I have bad gyno from previous superdrol cycles because the novedex xt and inhibit E and 6-oxo and all the legal stuff isnt strong enough and I dont know how to get the real stuff for PCT. I am going to run another cycle in about a month and I dont want to mess with all that crap I get usually that is all legal because it dont work.


----------



## clayu86 (Mar 16, 2008)

BAARON said:


> I have bad gyno from previous superdrol cycles because the novedex xt and inhibit E and 6-oxo and all the legal stuff isnt strong enough and I dont know how to get the real stuff for PCT. I am going to run another cycle in about a month and I dont want to mess with all that crap I get usually that is all legal because it dont work.

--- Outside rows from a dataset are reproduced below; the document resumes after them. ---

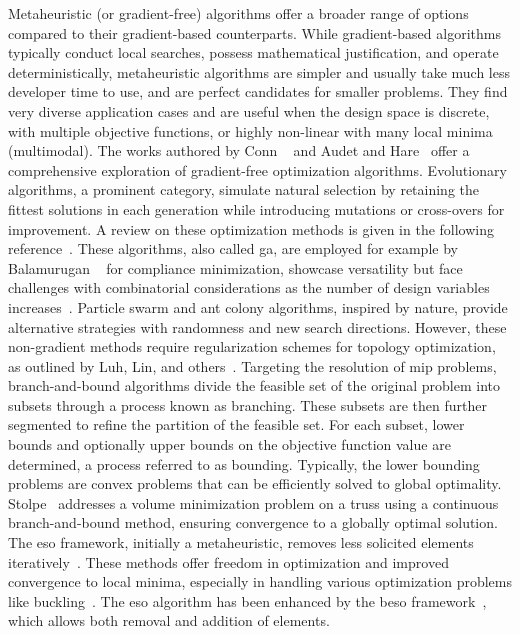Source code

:Metaheuristic (or gradient-free) algorithms offer a broader range of options compared to their gradient-based counterparts. While gradient-based algorithms typically conduct local searches, possess mathematical justification, and operate deterministically, metaheuristic algorithms are simpler and usually take much less developer time to use, and are perfect candidates for smaller problems. They find very diverse application cases and are useful when the design space is discrete, with multiple objective functions, or highly non-linear with many local minima (multimodal). The works authored by Conn \etal~ and Audet and Hare~ offer a comprehensive exploration of gradient-free optimization algorithms. Evolutionary algorithms, a prominent category, simulate natural selection by retaining the fittest solutions in each generation while introducing mutations or cross-overs for improvement. A review on these optimization methods is given in the following reference~. These algorithms, also called \gls{ga}, are employed for example by Balamurugan \etal~ for compliance minimization, showcase versatility but face challenges with combinatorial considerations as the number of design variables increases~. Particle swarm and ant colony algorithms, inspired by nature, provide alternative strategies with randomness and new search directions. However, these non-gradient methods require regularization schemes for topology optimization, as outlined by Luh, Lin, and others~.
Targeting the resolution of \gls{mip} problems, branch-and-bound algorithms divide the feasible set of the original problem into subsets through a process known as branching. These subsets are then further segmented to refine the partition of the feasible set. For each subset, lower bounds and optionally upper bounds on the objective function value are determined, a process referred to as bounding. Typically, the lower bounding problems are convex problems that can be efficiently solved to global optimality. Stolpe~ addresses a volume minimization problem on a truss using a continuous branch-and-bound method, ensuring convergence to a globally optimal solution. The \gls{eso} framework, initially a metaheuristic, removes less solicited elements iteratively~. These methods offer freedom in optimization and improved convergence to local minima, especially in handling various optimization problems like buckling~. The \gls{eso} algorithm has been enhanced by the \gls{beso} framework~, which allows both removal and addition of elements. 

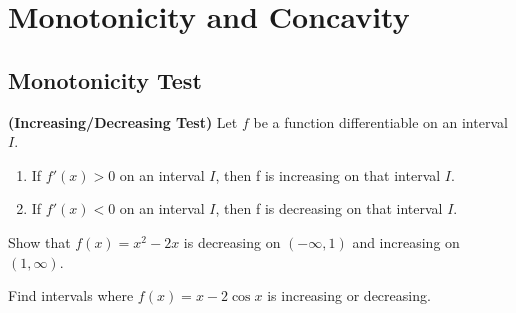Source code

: 
\hypertarget{monotonicity-and-concavity}{%
\section{Monotonicity and Concavity}\label{monotonicity-and-concavity}}

\hypertarget{monotonicity-test}{%
\subsection{Monotonicity Test}\label{monotonicity-test}}

\begin{proposition}

\textbf{(Increasing/Decreasing Test)} Let \(f\) be a function
differentiable on an interval \(I\).

\begin{enumerate}[sepno]
\item
  If \(f'(x)>0\) on an interval \(I\), then f is increasing on that
  interval \(I\).
\item
  If \(f'(x)<0\) on an interval \(I\), then f is decreasing on that
  interval \(I\).
\end{enumerate}

\end{proposition}

\begin{example}

Show that \(f(x)=x^2-2x\) is decreasing on \((-\infty, 1)\) and
increasing on \((1,\infty)\).

\end{example}
\vspace*{6\baselineskip}

\begin{example}

Find intervals where \(f(x)=x-2\cos x\) is increasing or decreasing.

\end{example}
\vspace*{6\baselineskip}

cemproducts.com   liquinolv...it works perfect...use it now.


----------



## Pirate! (Mar 16, 2008)

Yep, CEM


----------



## dmangiarelli (Mar 16, 2008)

uniquenutrition dot com has caps ...


----------



## quark (Mar 17, 2008)

dmangiarelli said:


> uniquenutrition dot com has caps ...



unniquenutrition.net?


----------



## dmangiarelli (Mar 17, 2008)

jchappj said:


> unniquenutrition.net?



Sorry ... yes.


----------



## Arnold (Mar 17, 2008)

CEM


----------



## quark (Mar 17, 2008)

Prince said:


> CEM



GREAT products & service and one helluva sale going on if you order today!


----------



## BAARON (Mar 17, 2008)

Thanks guys that really helps me out alot, can I get in trouble for having that s#$%  ?


----------



## clayu86 (Mar 17, 2008)

BAARON said:


> Thanks guys that really helps me out alot, can I get in trouble for having that s#$%  ?



your fine...just go to the site and get what you need.


----------



## workingatit43 (Mar 17, 2008)

BAARON said:


> Thanks guys that really helps me out alot, can I get in trouble for having that s#$%  ?




There really has been no problems with people getting the research chems the problem is with people ordering steriods online you will be fine


----------



## workingatit43 (Mar 17, 2008)

Can you tell me what your going to cycle in a month? Do you have your support supps and pct setup i would be more than happy to help you if you want


----------



## BAARON (Mar 17, 2008)

workingatit43 said:


> Can you tell me what your going to cycle in a month? Do you have your support supps and pct setup i would be more than happy to help you if you want



Thanks for the advise im new to these forums and dont really know much about them, and I think you have gave me advice before on here. I have been off a M-drol cycle for 3 weeks now and im going to take milk thistle starting this week until I start my next cycle about a month from now.  I am going to run a cycle of M-drol and P-plex, I ran a similar cycle 2 years ago with the original superdrol and phera plex and it went very good. I am running it like this
WK1:20mg Mdrol
WK2:20mg Mdrol
WK3:30mg Mdrol/20mg p plex
WK4:30mg p plex
WK5:30mg p plex
WK6:20mg p plex, and start my pct I do need good PCT advise because i thought I knew it all and people gave me lots of advise but my gyno never goes away and when im on cycle it gets very small I wish I could keep it small. I want to use real nolva or clomid or armidex but dont know how much to use or how to go about using them?  by the way is that a decent cycle? I usually run 20mg 20mg 30mg and the 4th week 40mg on the superdrol


----------



## workingatit43 (Mar 17, 2008)

for pct for this first and most important a SERM is a must i would also have some Post Cycle Support and Cycle Support a SERM is also harsh on the liver hence the Cycle Support. I would also have a natty test booster and cortisol blocker and some may even suggest a AI to run adverse to the SERM but maybe pirate can help you more there.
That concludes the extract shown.